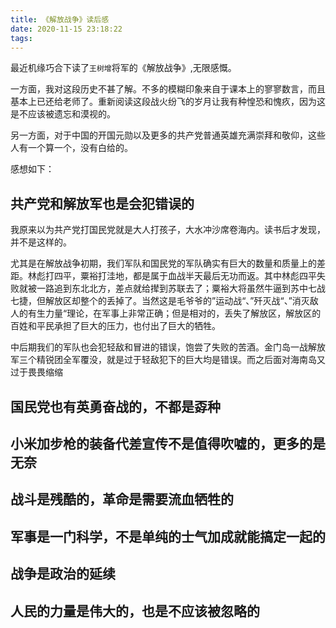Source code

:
 ```yaml
---
title: 《解放战争》读后感
date: 2020-11-15 23:18:22
tags:
---
```


最近机缘巧合下读了`王树增`将军的《解放战争》,无限感慨。

一方面，我对这段历史不甚了解。不多的模糊印象来自于课本上的寥寥数言，而且基本上已还给老师了。重新阅读这段战火纷飞的岁月让我有种惶恐和愧疚，因为这是不应该被遗忘和漠视的。

另一方面，对于中国的开国元勋以及更多的共产党普通英雄充满崇拜和敬仰，这些人有一个算一个，没有白给的。

感想如下：

## 共产党和解放军也是会犯错误的

我原来以为共产党打国民党就是大人打孩子，大水冲沙席卷海内。读书后才发现，并不是这样的。

尤其是在解放战争初期，我们军队和国民党的军队确实有巨大的数量和质量上的差距。林彪打四平，粟裕打洼地，都是属于血战半天最后无功而返。其中林彪四平失败就被一路追到东北北方，差点就给撵到苏联去了；粟裕大将虽然牛逼到苏中七战七捷，但解放区却整个的丢掉了。当然这是毛爷爷的”运动战“、”歼灭战“、”消灭敌人的有生力量“理论，在军事上非常正确；但是相对的，丢失了解放区，解放区的百姓和平民承担了巨大的压力，也付出了巨大的牺牲。

中后期我们的军队也会犯轻敌和冒进的错误，饱尝了失败的苦酒。金门岛一战解放军三个精锐团全军覆没，就是过于轻敌犯下的巨大均是错误。而之后面对海南岛又过于畏畏缩缩

## 国民党也有英勇奋战的，不都是孬种

## 小米加步枪的装备代差宣传不是值得吹嘘的，更多的是无奈

## 战斗是残酷的，革命是需要流血牺牲的

## 军事是一门科学，不是单纯的士气加成就能搞定一起的

## 战争是政治的延续

## 人民的力量是伟大的，也是不应该被忽略的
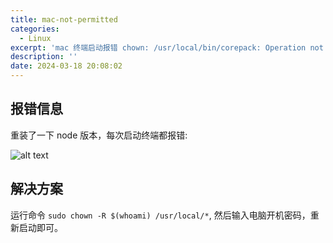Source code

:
 ```yaml
---
title: mac-not-permitted
categories:
  - Linux
excerpt: 'mac 终端启动报错 chown: /usr/local/bin/corepack: Operation not permitted'
description: ''
date: 2024-03-18 20:08:02
---
```


## 报错信息

重装了一下 node 版本，每次启动终端都报错:

![alt text](/image/mac-not-permitted/image.png)

## 解决方案

运行命令 `sudo chown -R $(whoami) /usr/local/*`, 然后输入电脑开机密码，重新启动即可。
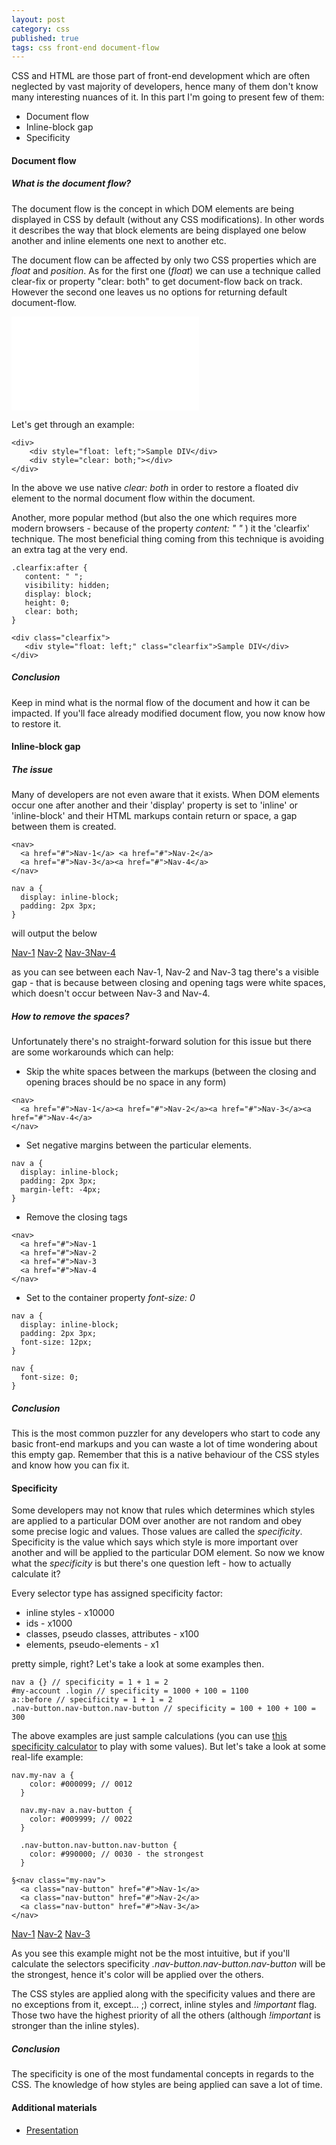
 ```yaml
---
layout: post
category: css
published: true
tags: css front-end document-flow
---
```


CSS and HTML are those part of front-end development which are often neglected by vast majority of developers, hence many of them don't know many interesting nuances of it. In this part I'm going to present few of them:

- Document flow
- Inline-block gap
- Specificity

#### Document flow

##### What is the document flow?

The document flow is the concept in which DOM elements are being displayed in CSS by default (without any CSS modifications). In other words it describes the way that block elements are being displayed one below another and inline elements one next to another etc.

The document flow can be affected by only two CSS properties which are *float* and *position*. As for the first one (*float*) we can use a technique called clear-fix or property "clear: both" to get document-flow back on track. However the second one leaves us no options for returning default document-flow.

<embed type="image/svg+xml" src="/assets/images/2015-12-06-01.svg" />

Let's get through an example:

<pre><code>&lt;div&gt;
    &lt;div style="float: left;"&gt;Sample DIV&lt;/div&gt;
    &lt;div style="clear: both;"&gt;&lt;/div&gt;
&lt;/div&gt;
</code></pre>

In the above we use native *clear: both* in order to restore a floated div element to the normal document flow within the document.

Another, more popular method (but also the one which requires more modern browsers - because of the property *content: " "* ) it the 'clearfix' technique. The most beneficial thing coming from this technique is avoiding an extra tag at the very end.

<pre><code>.clearfix:after {
   content: " ";
   visibility: hidden;
   display: block;
   height: 0;
   clear: both;
}

&lt;div class="clearfix"&gt;
   &lt;div style="float: left;" class="clearfix"&gt;Sample DIV&lt;/div&gt;
&lt;/div&gt;
</code></pre>

##### Conclusion

Keep in mind what is the normal flow of the document and how it can be impacted. If you'll face already modified document flow, you now know how to restore it.

#### Inline-block gap

##### The issue

Many of developers are not even aware that it exists. When DOM elements occur one after another and their 'display' property is set to 'inline' or 'inline-block'  and their HTML markups contain return or space, a gap between them is created.

<pre><code>&lt;nav&gt;
  &lt;a href="#"&gt;Nav-1&lt;/a&gt; &lt;a href="#"&gt;Nav-2&lt;/a&gt;
  &lt;a href="#"&gt;Nav-3&lt;/a&gt;&lt;a href="#"&gt;Nav-4&lt;/a&gt;
&lt;/nav&gt;
</code></pre>

<pre><code>nav a {
  display: inline-block;
  padding: 2px 3px;
}
</code></pre>

will output the below

<div class="component-example">
<nav class="example-2015-12-06-1">
  <a href="#">Nav-1</a> <a href="#">Nav-2</a>
  <a href="#">Nav-3</a><a href="#">Nav-4</a>
</nav>
</div>

as you can see between each Nav-1, Nav-2 and Nav-3 tag there's a visible gap - that is because between closing and opening tags were white spaces, which doesn't occur between Nav-3 and Nav-4.

##### How to remove the spaces?

Unfortunately there's no straight-forward solution for this issue but there are some workarounds which can help:

* Skip the white spaces between the markups (between the closing and opening braces should be no space in any form)

<pre><code>&lt;nav&gt;
  &lt;a href="#"&gt;Nav-1&lt;/a&gt;&lt;a href="#"&gt;Nav-2&lt;/a&gt;&lt;a href="#"&gt;Nav-3&lt;/a&gt;&lt;a href="#"&gt;Nav-4&lt;/a&gt;
&lt;/nav&gt;</code></pre>

* Set negative margins between the particular elements.

<pre><code>nav a {
  display: inline-block;
  padding: 2px 3px;
  margin-left: -4px;
}
</code></pre>

* Remove the closing tags

<pre><code>&lt;nav&gt;
  &lt;a href="#"&gt;Nav-1
  &lt;a href="#"&gt;Nav-2
  &lt;a href="#"&gt;Nav-3
  &lt;a href="#"&gt;Nav-4
&lt;/nav&gt;
</code></pre>

* Set to the container property *font-size: 0*

<pre><code>nav a {
  display: inline-block;
  padding: 2px 3px;
  font-size: 12px;
}

nav {
  font-size: 0;
}
</code></pre>

##### Conclusion

This is the most common puzzler for any developers who start to code any basic front-end markups and you can waste a lot of time wondering about this empty gap. Remember that this is a native behaviour of the CSS styles and know how you can fix it.


#### Specificity

Some developers may not know that rules which determines which styles are applied to a particular DOM over another are not random and obey some precise logic and values. Those values are called the *specificity*. Specificity is the value which says which style is more important over another and will be applied to the particular DOM element. So now we know what the *specificity* is but there's one question left - how to actually calculate it?

Every selector type has assigned specificity factor:

* inline styles - x10000
* ids - x1000
* classes, pseudo classes, attributes - x100
* elements, pseudo-elements - x1

pretty simple, right? Let's take a look at some examples then.

<pre><code>nav a {} // specificity = 1 + 1 = 2
#my-account .login // specificity = 1000 + 100 = 1100
a::before // specificity = 1 + 1 = 2
.nav-button.nav-button.nav-button // specificity = 100 + 100 + 100 = 300
</code></pre>

The above examples are just sample calculations (you can use [this specificity calculator](https://specificity.keegan.st/) to play with some values). But let's take a look at some real-life example:

<pre><code>nav.my-nav a {
    color: #000099; // 0012
  }

  nav.my-nav a.nav-button {
    color: #009999; // 0022
  }

  .nav-button.nav-button.nav-button {
    color: #990000; // 0030 - the strongest
  }

§&lt;nav class="my-nav"&gt;
  &lt;a class="nav-button" href="#"&gt;Nav-1&lt;/a&gt;
  &lt;a class="nav-button" href="#"&gt;Nav-2&lt;/a&gt;
  &lt;a class="nav-button" href="#"&gt;Nav-3&lt;/a&gt;
&lt;/nav&gt;
</code></pre>

<div class="component-example example-2015-12-06-2">
<nav class="my-nav">
  <a class="nav-button" href="#">Nav-1</a>
  <a class="nav-button" href="#">Nav-2</a>
  <a class="nav-button" href="#">Nav-3</a>
</nav>
</div>

As you see this example might not be the most intuitive, but if you'll calculate the selectors specificity *.nav-button.nav-button.nav-button* will be the strongest, hence it's color will be applied over the others.

The CSS styles are applied along with the specificity values and there are no exceptions from it, except... ;) correct, inline styles and *!important* flag. Those two have the highest priority of all the others (although *!important* is stronger than the inline styles).

##### Conclusion

The specificity is one of the most fundamental concepts in regards to the CSS. The knowledge of how styles are being applied can save a lot of time.

#### Additional materials
* <a href="/assets/presentations/2015-12-06-front-end-tricks-(part-1).pdf">Presentation</a>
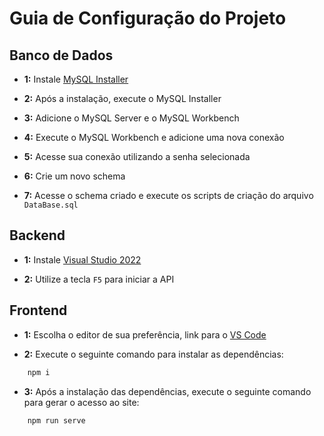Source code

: # Guia de Configuração do Projeto

## Banco de Dados

- **1:** Instale [MySQL Installer](https://dev.mysql.com/downloads/windows/installer/8.0.html)
  
- **2:** Após a instalação, execute o MySQL Installer
  
- **3:** Adicione o MySQL Server e o MySQL Workbench
  
- **4:** Execute o MySQL Workbench e adicione uma nova conexão
  
- **5:** Acesse sua conexão utilizando a senha selecionada
  
- **6:** Crie um novo schema
  
- **7:** Acesse o schema criado e execute os scripts de criação do arquivo `DataBase.sql`

## Backend

- **1:** Instale [Visual Studio 2022](https://visualstudio.microsoft.com/downloads/)
  
- **2:** Utilize a tecla `F5` para iniciar a API

## Frontend

- **1:** Escolha o editor de sua preferência, link para o [VS Code](https://code.visualstudio.com/download)
  
- **2:** Execute o seguinte comando para instalar as dependências:

```bash
    npm i
```

- **3:** Após a instalação das dependências, execute o seguinte comando para gerar o acesso ao site:

```bash
    npm run serve
```
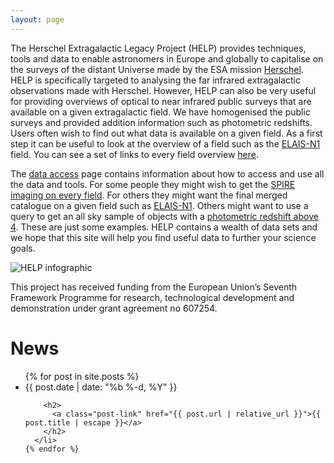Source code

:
 ```yaml
---
layout: page
---
```


The Herschel Extragalactic Legacy Project (HELP) provides techniques, tools and data to enable astronomers in Europe and globally to capitalise on the surveys of the distant Universe made by the ESA mission [Herschel](http://www.esa.int/Enabling_Support/Operations/Herschel). HELP is specifically targeted to analysing the far infrared extragalactic observations made with Herschel. However, HELP can also be very useful for providing overviews of optical to near infrared public surveys that are available on a given extragalactic field. We have homogenised the public surveys and provided addition information such as photometric redshifts. Users often wish to find out what data is available on a given field. As a first step it can be useful to look at the overview of a field such as the [ELAIS-N1](http://hedam.lam.fr/HELP/dataproducts/dmu31/dmu31_Field_overviews/ELAIS-N1.html) field. You can see a set of links to every field overview [here](http://hedam.lam.fr/HELP/dataproducts/dmu31/dmu31_Field_overviews/).

The [data access](http://herschel.sussex.ac.uk/data_access/) page contains information about how to access and use all the data and tools. For some people they might wish to get the [SPIRE imaging on every field](http://hedam.lam.fr/HELP/dataproducts/dmu19/dmu19_HELP-SPIRE-maps/data/). For others they might want the final merged catalogue on a given field such as [ELAIS-N1](http://hedam.lam.fr/HELP/dataproducts/dmu32/dmu32_ELAIS-N1/data/). Others might want to use a query to get an all sky sample of objects with a [photometric redshift above 4](https://herschel-vos.phys.sussex.ac.uk/__system__/adql/query/form?__nevow_form__=genForm&query=SELECT%20TOP%2010%20*%20from%20help_a_list.main%20WHERE%20redshift%20%3E%204&_TIMEOUT=5&_FORMAT=HTML&submit=Go). These are just some examples. HELP contains a wealth of data sets and we hope that this site will help you find useful data to further your science goals.

![HELP infographic]({{site-url}}/assets/images/HELP_infographic.jpg?w=100)

This project has received funding from the European Union’s Seventh Framework
Programme for research, technological development and demonstration under grant
agreement no 607254.



<div class="home">

  <h1 class="page-heading">News</h1>

  <ul class="post-list">
    {% for post in site.posts %}
      <li>
        <span class="post-meta">{{ post.date | date: "%b %-d, %Y" }}</span>

        <h2>
          <a class="post-link" href="{{ post.url | relative_url }}">{{ post.title | escape }}</a>
        </h2>
      </li>
    {% endfor %}
  </ul>


</div>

### Exercise
State the number of lines holding the word "font" in the listing. Add nothing else.

### Answer box
3